King Arthur is a medieval, mythological figure who was the head of the kingdom Camelot and the Knights of the Round Table. It is not known if there was a real Arthur, though it is believed he may have been a Roman-affiliated military leader who successfully staved off a Saxon invasion during the 5th to 6th centuries. His legend has been popularized by many writers, including Geoffrey of Monmouth.
A Historical Mystery
Little is known about the possible figure who inspired the story of King Arthur, a heroic monarch who has been a popular mythological and literary character for some time. It has been suggested that the real-life "Arthur" may have been a warrior/officer of Roman affiliation who led a British military force against incoming Saxon forces during the 5th to 6th centuries A.D. Still, Celtic monk Gildas wrote of the Saxon invasion in his work The Ruin and Conquest of Britain, citing the conflict at Badon Hills, and no warrior named Arthur is mentioned.
In contrast, the 6th century bard Aneirin crafted the Welsh collection of poems The Gododdin in which a heroic Arthur is spoken of. Yet with the work originally shared orally as opposed to being written down, it is impossible to ascertain if Arthur was part of the original story. Another poet, Teliesin, mentions a valiant Arthur in his work as well.
There has also been another suggestion circulated that references to Arthur were actually a way of honoring via myth a Celtic bear deity with a similar name.
Becomes Heroic Figure
During the 800s, Nennius of Wales wrote History of the Britons, which became a core Arthurian text in that it listed a dozen battles in which the warrior fought, though it would have been logistically impossible for him to have done so. Nonetheless, Nennius's work positions Arthur as a valiant, praiseworthy persona; this was later expounded upon in the 12th century Latin writings of Geoffrey of Monmouth, who told the story of the mystical figure of Merlin and joined his life with that of Arthur's, also giving the king/warrior a birth story and an overall trajectory in widely-read text.

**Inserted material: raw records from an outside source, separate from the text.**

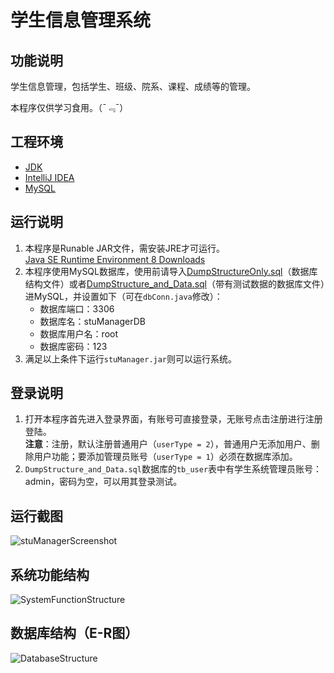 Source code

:# 学生信息管理系统

## 功能说明

学生信息管理，包括学生、班级、院系、课程、成绩等的管理。

本程序仅供学习食用。（¯﹃¯）

## 工程环境

* [JDK](http://www.oracle.com/technetwork/java/javase/downloads/jdk8-downloads-2133151.html)
* [IntelliJ IDEA](https://www.jetbrains.com/idea/)
* [MySQL](https://www.mysql.com/downloads/)

## 运行说明

1. 本程序是Runable JAR文件，需安装JRE才可运行。  
[Java SE Runtime Environment 8 Downloads](http://www.oracle.com/technetwork/java/javase/downloads/jre8-downloads-2133155.html)
2. 本程序使用MySQL数据库，使用前请导入[DumpStructureOnly.sql](database/DumpStructureOnly.sql)（数据库结构文件）或者[DumpStructure_and_Data.sql](database/DumpStructure_and_Data.sql)（带有测试数据的数据库文件）进MySQL，并设置如下（可在`dbConn.java`修改）：
    * 数据库端口：3306
    * 数据库名：stuManagerDB
    * 数据库用户名：root
    * 数据库密码：123
3. 满足以上条件下运行`stuManager.jar`则可以运行系统。

## 登录说明

1. 打开本程序首先进入登录界面，有账号可直接登录，无账号点击注册进行注册登陆。  
**注意**：注册，默认注册普通用户（`userType = 2`），普通用户无添加用户、删除用户功能；要添加管理员账号（`userType = 1`）必须在数据库添加。
2. `DumpStructure_and_Data.sql`数据库的`tb_user`表中有学生系统管理员账号：admin，密码为空，可以用其登录测试。

## 运行截图

![stuManagerScreenshot](http://ojlsgreog.bkt.clouddn.com/stuManageScreenshot.jpg)

## 系统功能结构

![SystemFunctionStructure](http://ojlsgreog.bkt.clouddn.com/SystemFunctionStructure.jpg)

## 数据库结构（E-R图）

![DatabaseStructure](http://ojlsgreog.bkt.clouddn.com/DatabaseERDiagram.png)
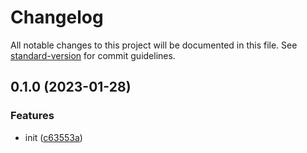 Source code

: # Changelog

All notable changes to this project will be documented in this file. See [standard-version](https://github.com/conventional-changelog/standard-version) for commit guidelines.

## 0.1.0 (2023-01-28)


### Features

* init ([c63553a](https://github.com/BlackGlory/undead/commit/c63553aa3ff522593d7a83b5e90c17a6aefa95ab))
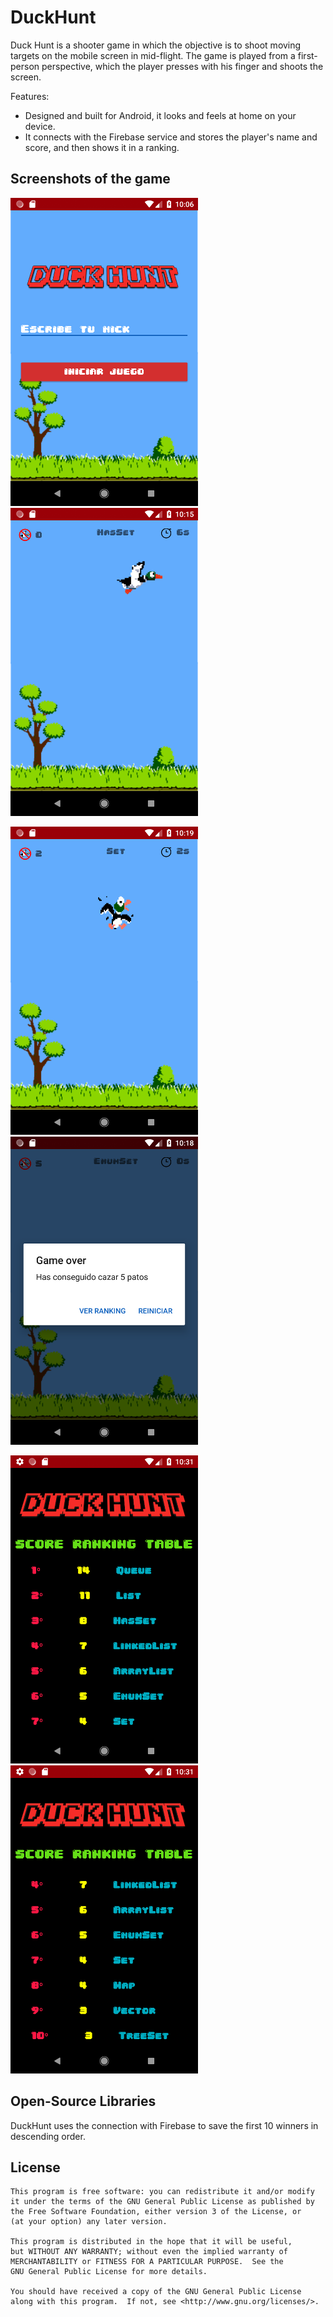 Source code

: # DuckHunt
Duck Hunt is a shooter game in which the objective is to shoot moving targets on the mobile screen in mid-flight. The game is played from a first-person perspective, which the player presses with his finger and shoots the screen.

Features:
- Designed and built for Android, it looks and feels at home on your device.
- It connects with the Firebase service and stores the player's name and score, and then shows it in a ranking.

## Screenshots of the game

![Screenshot](https://github.com/german-jongewaard/DuckHunt/blob/master/app/src/main/1.png)
![Screenshot](https://github.com/german-jongewaard/DuckHunt/blob/master/app/src/main/2.png)

![Screenshot](https://github.com/german-jongewaard/DuckHunt/blob/master/app/src/main/3.png)
![Screenshot](https://github.com/german-jongewaard/DuckHunt/blob/master/app/src/main/4.png)

![Screenshot](https://github.com/german-jongewaard/DuckHunt/blob/master/app/src/main/5.png)
![Screenshot](https://github.com/german-jongewaard/DuckHunt/blob/master/app/src/main/6.png)




## Open-Source Libraries

DuckHunt uses the connection with Firebase to save the first 10 winners in descending order.


## License

    This program is free software: you can redistribute it and/or modify
    it under the terms of the GNU General Public License as published by
    the Free Software Foundation, either version 3 of the License, or
    (at your option) any later version.

    This program is distributed in the hope that it will be useful,
    but WITHOUT ANY WARRANTY; without even the implied warranty of
    MERCHANTABILITY or FITNESS FOR A PARTICULAR PURPOSE.  See the
    GNU General Public License for more details.

    You should have received a copy of the GNU General Public License
    along with this program.  If not, see <http://www.gnu.org/licenses/>.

Due to cultural intermingling in Europe, political influences and writers' imagination, the Arthurian story developed into a full-fledged legend and complex story, with an emphasis on a noble kingdom called Camelot, the Knights of the Round Table and the queen, Guinevere, who has an affair with the knight Lancelot. Other aspects of the tale include the king's deadly conflict with his nephew or son, Mordred, and the knights' quest for the Holy Grail.
Arthur in Literature...
Thomas Malory was the first to provide an English prose retelling of the legend in his Le Morte D'Arthur, published in 1485. Centuries later, Alfred Tennyson published his Idylls of the King throughout the latter half of the 1800s, telling the story of Camelot in the form of an epic poem.
The story of Arthur has continued to be interpreted by a variety of writers, including children's authors, comic-book scribes and novelists such as Marion Zimmer Bradley, whose Mists of Avalon (1982) looks at the legend from the female characters' perspectives.
...And on the Screen
In the 20th century, King Arthur also found his way to stage and screen. During the '60s, the myth found a home on Broadway with the musical Camelot, which starred Richard Burton as Arthur. Later revivals would see Richard Harris—who starred in the 1967 movie version as well—and Robert Goulet portray the monarch. A more serious, grim take on Camelot was seen in the 1981 film Excalibur, with Helen Mirren in the role of Morgana, half-sister to the king. Fast forward to the next millennium where Antoine Fuqua directed King Arthur (2004), whose still fantastic plot relied more heavily on the idea that Arthur, here portrayed by Clive Owen, was a military leader against the Saxons.
Aiming to properly contextualize the array of tales presented, documentarian and writer Michael Wood has looked at the cultural and geographic origins of the King Arthur story in his PBS series In Search of Myths and Heroes.